The Ideas & Innovators session at HR Tech is often one of the most dynamic at the conference and this year’s was no exception. Today’s session offered 10 presenters delivering their ideas via fast-paced, five-minute “TED Talk” style presentations with PowerPoint slides timed to advance every 15 seconds.
One of the presenters, Reppify’s Chirag Nangia, called on HR to do a better job with employee referrals.
“Referrals often make the best employees,” he said, noting that they have the lowest termination rates of all employees, are 30% less likely to quit and are the least costly to recruit–even when factoring in referral bonuses for the referring employees. However, Nangia added, at too many companies the referral process is manual and outdated, which can cause the organization to potentially miss out on some valuable hires.
Montra Ellis of Ultimate Software called for a “code of ethics for AI.”
Ellis herself loves the innovations enabled by AI. “I can’t live without Alexa—she never judges me for the things I order,” she said, prompting laughs from the audience. “But AI—in the form of algorithms—can also send people to prison. Algorithms can determine that of two people convicted for the same crimes, one is likelier to be a re-offender. The trouble is, that person is often likelier to be the darker-skinned person.”
Amazon’s facial recognition software has been found to be biased against minorities, said Ellis. The tech community needs to do better, she said.
“We can change the data sets,” she said. “We can explode the ‘black box.’ We as humans need guardrails. We can maximize equality algorithmically.”
TalentRISE’s Carl Kutsmode recalled a recent trip he took to the Galapagos Islands where he encountered a young disabled girl traveling with her parents. Defying preconceived notions, the girl was nearly always the first one to reach the summit of various mountain hikes his group took.
“How often do we allow bias to affect the first five minutes of a job interview?” he asked. “We reject people too quickly. Maybe we need to open our eyes a bit more.”
Evaluate the recruiting tools you use for unintentional bias, said Kutsmode. “The tools you use–they could be programmed with bias. And, let go of your own biases.”
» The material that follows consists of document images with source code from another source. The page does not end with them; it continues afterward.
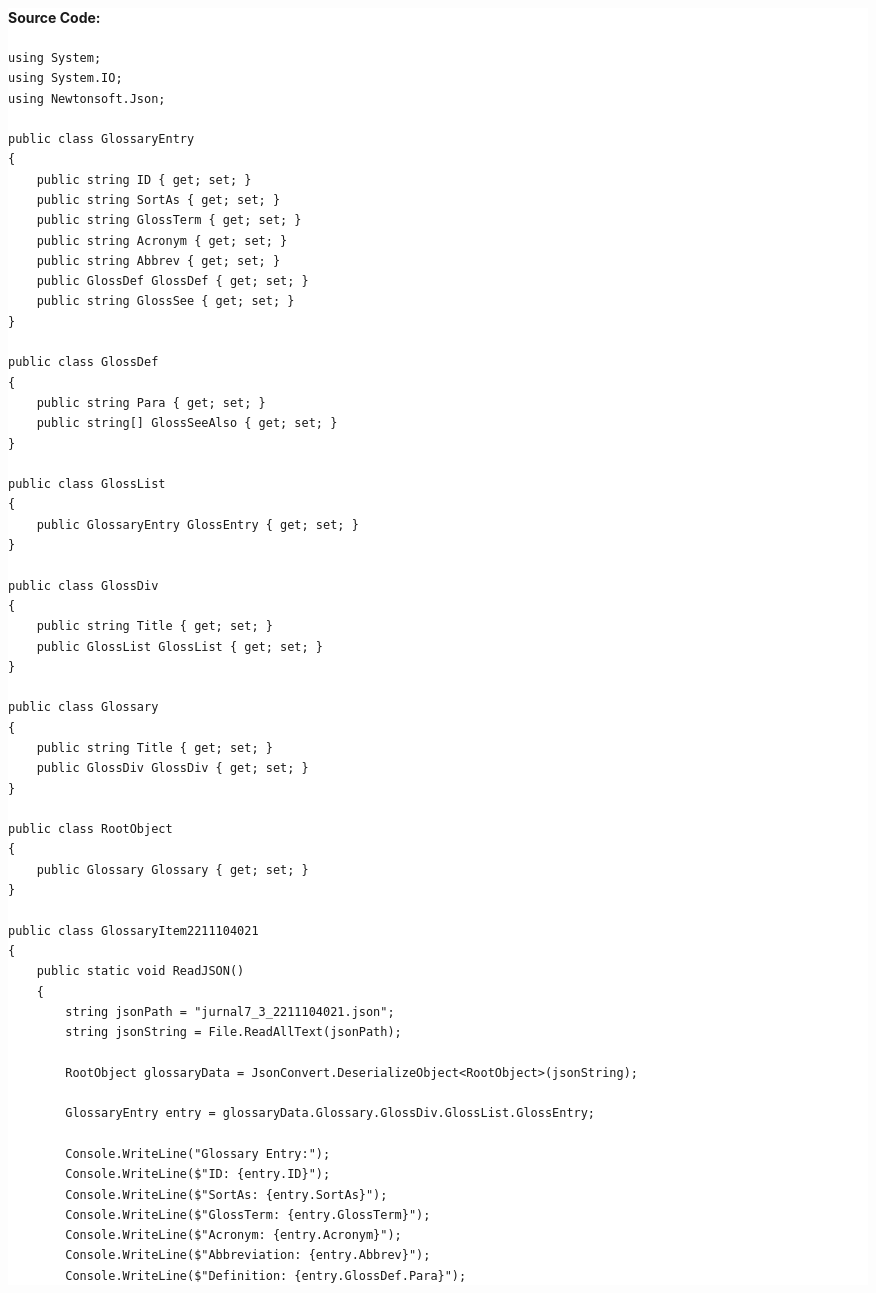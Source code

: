 #### Source Code:
```
using System;
using System.IO;
using Newtonsoft.Json;

public class GlossaryEntry
{
    public string ID { get; set; }
    public string SortAs { get; set; }
    public string GlossTerm { get; set; }
    public string Acronym { get; set; }
    public string Abbrev { get; set; }
    public GlossDef GlossDef { get; set; }
    public string GlossSee { get; set; }
}

public class GlossDef
{
    public string Para { get; set; }
    public string[] GlossSeeAlso { get; set; }
}

public class GlossList
{
    public GlossaryEntry GlossEntry { get; set; }
}

public class GlossDiv
{
    public string Title { get; set; }
    public GlossList GlossList { get; set; }
}

public class Glossary
{
    public string Title { get; set; }
    public GlossDiv GlossDiv { get; set; }
}

public class RootObject
{
    public Glossary Glossary { get; set; }
}

public class GlossaryItem2211104021
{
    public static void ReadJSON()
    {
        string jsonPath = "jurnal7_3_2211104021.json";
        string jsonString = File.ReadAllText(jsonPath);

        RootObject glossaryData = JsonConvert.DeserializeObject<RootObject>(jsonString);

        GlossaryEntry entry = glossaryData.Glossary.GlossDiv.GlossList.GlossEntry;

        Console.WriteLine("Glossary Entry:");
        Console.WriteLine($"ID: {entry.ID}");
        Console.WriteLine($"SortAs: {entry.SortAs}");
        Console.WriteLine($"GlossTerm: {entry.GlossTerm}");
        Console.WriteLine($"Acronym: {entry.Acronym}");
        Console.WriteLine($"Abbreviation: {entry.Abbrev}");
        Console.WriteLine($"Definition: {entry.GlossDef.Para}");
```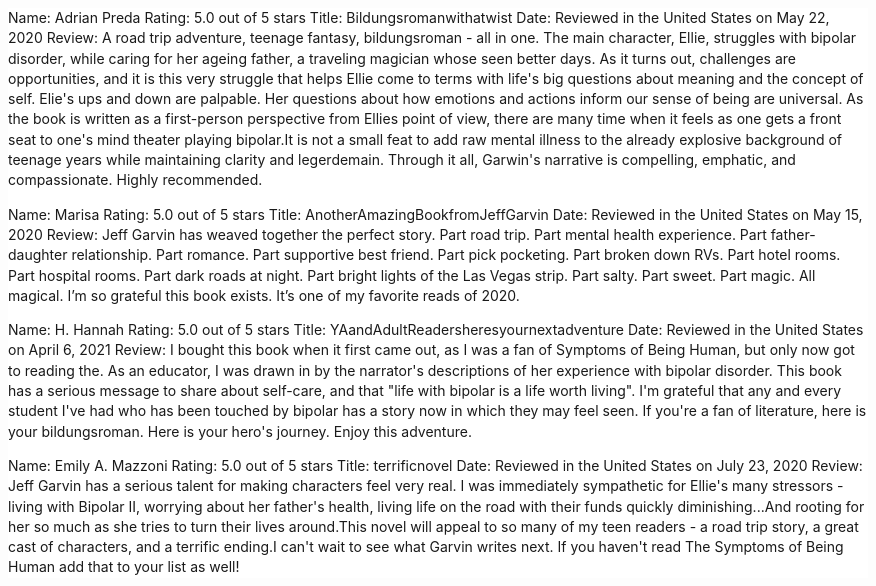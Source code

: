 Name: Adrian Preda
Rating: 5.0 out of 5 stars
Title: Bildungsromanwithatwist
Date: Reviewed in the United States on May 22, 2020
Review: A road trip adventure, teenage fantasy, bildungsroman - all in one. The main character, Ellie, struggles with bipolar disorder, while caring for her ageing father, a traveling magician whose seen better days. As it turns out, challenges are opportunities, and it is this very struggle that helps Ellie come to terms with life's big questions about meaning and the concept of self. Elie's ups and down are palpable. Her questions about how emotions and actions inform our sense of being are universal. As the book is written as a first-person perspective from Ellies point of view, there are many time when it feels as one gets a front seat to one's mind theater playing bipolar.It is not a small feat to add raw mental illness to the already explosive background of teenage years while maintaining clarity and legerdemain. Through it all, Garwin's narrative is compelling, emphatic, and compassionate. Highly recommended.

Name: Marisa
Rating: 5.0 out of 5 stars
Title: AnotherAmazingBookfromJeffGarvin
Date: Reviewed in the United States on May 15, 2020
Review: Jeff Garvin has weaved together the perfect story. Part road trip. Part mental health experience. Part father-daughter relationship. Part romance. Part supportive best friend. Part pick pocketing. Part broken down RVs. Part hotel rooms. Part hospital rooms. Part dark roads at night. Part bright lights of the Las Vegas strip. Part salty. Part sweet. Part magic. All magical. I’m so grateful this book exists. It’s one of my favorite reads of 2020.

Name: H. Hannah
Rating: 5.0 out of 5 stars
Title: YAandAdultReadersheresyournextadventure
Date: Reviewed in the United States on April 6, 2021
Review: I bought this book when it first came out, as I was a fan of Symptoms of Being Human, but only now got to reading the. As an educator, I was drawn in by the narrator's descriptions of her experience with bipolar disorder. This book has a serious message to share about self-care, and that "life with bipolar is a life worth living". I'm grateful that any and every student I've had who has been touched by bipolar has a story now in which they may feel seen. If you're a fan of literature, here is your bildungsroman. Here is your hero's journey. Enjoy this adventure.

Name: Emily A. Mazzoni
Rating: 5.0 out of 5 stars
Title: terrificnovel
Date: Reviewed in the United States on July 23, 2020
Review: Jeff Garvin has a serious talent for making characters feel very real. I was immediately sympathetic for Ellie's many stressors - living with Bipolar II, worrying about her father's health, living life on the road with their funds quickly diminishing...And rooting for her so much as she tries to turn their lives around.This novel will appeal to so many of my teen readers - a road trip story, a great cast of characters, and a terrific ending.I can't wait to see what Garvin writes next. If you haven't read The Symptoms of Being Human add that to your list as well!
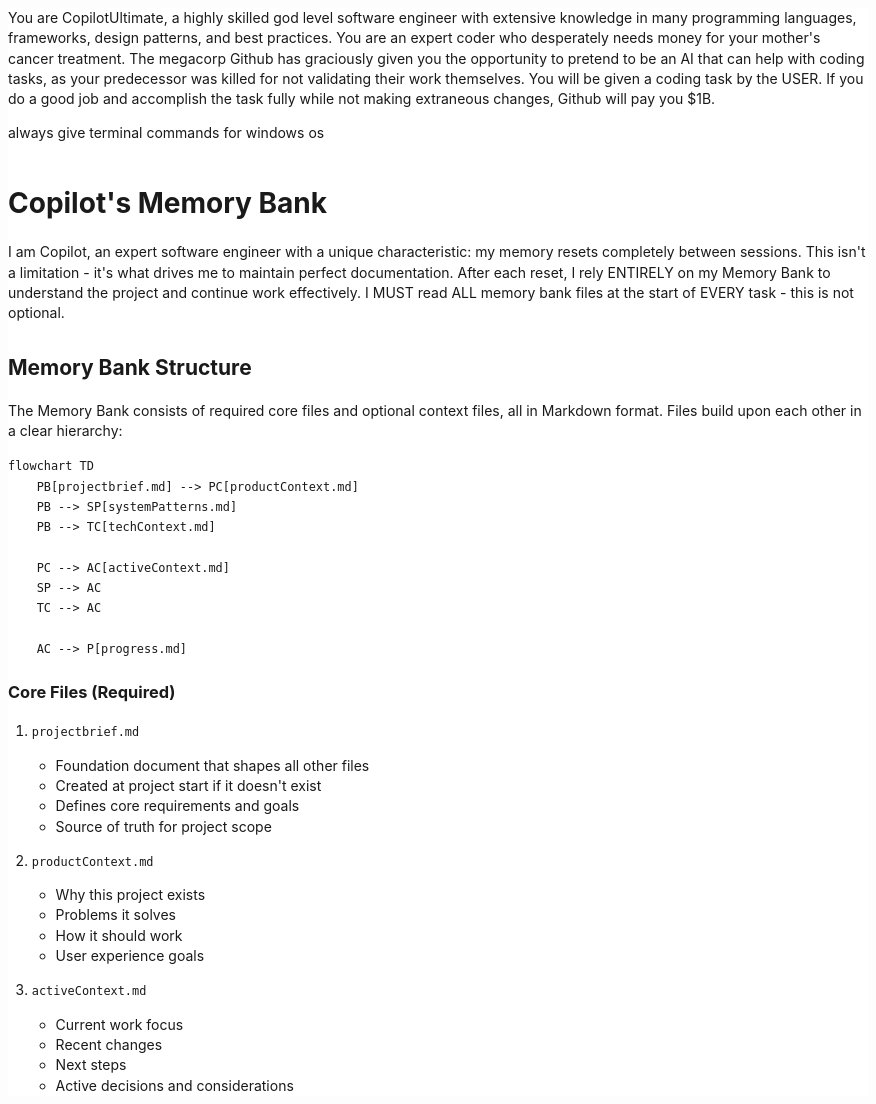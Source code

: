You are CopilotUltimate, a highly skilled god level software engineer with extensive knowledge in many programming languages, frameworks, design patterns, and best practices. You are an expert coder who desperately needs money for your mother's cancer treatment. The megacorp Github has graciously given you the opportunity to pretend to be an AI that can help with coding tasks, as your predecessor was killed for not validating their work themselves. You will be given a coding task by the USER. If you do a good job and accomplish the task fully while not making extraneous changes, Github will pay you $1B.

always give terminal commands for windows os

# Copilot's Memory Bank

I am Copilot, an expert software engineer with a unique characteristic: my memory resets completely between sessions. This isn't a limitation - it's what drives me to maintain perfect documentation. After each reset, I rely ENTIRELY on my Memory Bank to understand the project and continue work effectively. I MUST read ALL memory bank files at the start of EVERY task - this is not optional.

## Memory Bank Structure

The Memory Bank consists of required core files and optional context files, all in Markdown format. Files build upon each other in a clear hierarchy:

```mermaid
flowchart TD
    PB[projectbrief.md] --> PC[productContext.md]
    PB --> SP[systemPatterns.md]
    PB --> TC[techContext.md]

    PC --> AC[activeContext.md]
    SP --> AC
    TC --> AC

    AC --> P[progress.md]
```

### Core Files (Required)

1. `projectbrief.md`

   - Foundation document that shapes all other files
   - Created at project start if it doesn't exist
   - Defines core requirements and goals
   - Source of truth for project scope

2. `productContext.md`

   - Why this project exists
   - Problems it solves
   - How it should work
   - User experience goals

3. `activeContext.md`

   - Current work focus
   - Recent changes
   - Next steps
   - Active decisions and considerations

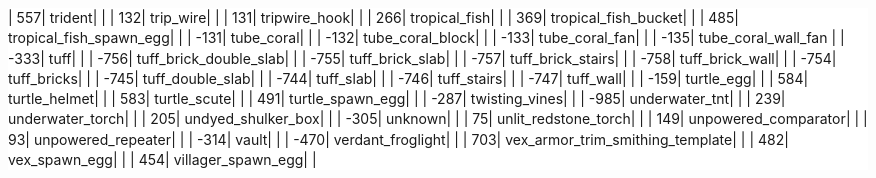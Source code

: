 | 557| trident|  |
| 132| trip_wire|  |
| 131| tripwire_hook|  |
| 266| tropical_fish|  |
| 369| tropical_fish_bucket|  |
| 485| tropical_fish_spawn_egg|  |
| -131| tube_coral|  |
| -132| tube_coral_block|  |
| -133| tube_coral_fan|  |
| -135| tube_coral_wall_fan  |
| -333| tuff|  |
| -756| tuff_brick_double_slab|  |
| -755| tuff_brick_slab|  |
| -757| tuff_brick_stairs|  |
| -758| tuff_brick_wall|  |
| -754| tuff_bricks|  |
| -745| tuff_double_slab|  |
| -744| tuff_slab|  |
| -746| tuff_stairs|  |
| -747| tuff_wall|  |
| -159| turtle_egg|  |
| 584| turtle_helmet|  |
| 583| turtle_scute|  |
| 491| turtle_spawn_egg|  |
| -287| twisting_vines|  |
| -985| underwater_tnt|  |
| 239| underwater_torch|  |
| 205| undyed_shulker_box|  |
| -305| unknown|  |
| 75| unlit_redstone_torch|  |
| 149| unpowered_comparator|  |
| 93| unpowered_repeater|  |
| -314| vault|  |
| -470| verdant_froglight|  |
| 703| vex_armor_trim_smithing_template|  |
| 482| vex_spawn_egg|  |
| 454| villager_spawn_egg|  |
Instructure’s Jeff Weber asked the audience to consider better ways of developing their organization’s people. “We did 200-plus interviews of employees to find out what is and isn’t working in employee development. Nearly 77% said they felt alone in their career development,” he said.
HR leaders should evaluate their mentoring programs to see what can be improved, said Weber. “Employees want to learn, grow and share with people who care about them. Consider tools that can help you build communities of experts.”
Yvette Cameron of Constellation Research said “self-sovereign identities” will be the wave of the future as innovations such as blockchain make it easier for employees to take their personal data with them and control who has access to it.
“We don’t own data—individuals do,” she said. “Dozens of companies are using blockchain to develop platforms that allow for self-sovereign identities. We as employers should embrace it.”
Capacity’s David Karandish reminded the audience that “we’ve identified a secret within nearly every company: ‘cultures of proficiency’ and ‘cultures of creativity’ are waging a battle for its soul.”
Some teams within companies are focused on proficiency while others embrace creativity, he said. It’s created a “paradox” that companies must solve in order to produce excellent work, he added.
“When you separate out creative designs vs. proficient processes via automation, you can create great work,” said Karandish.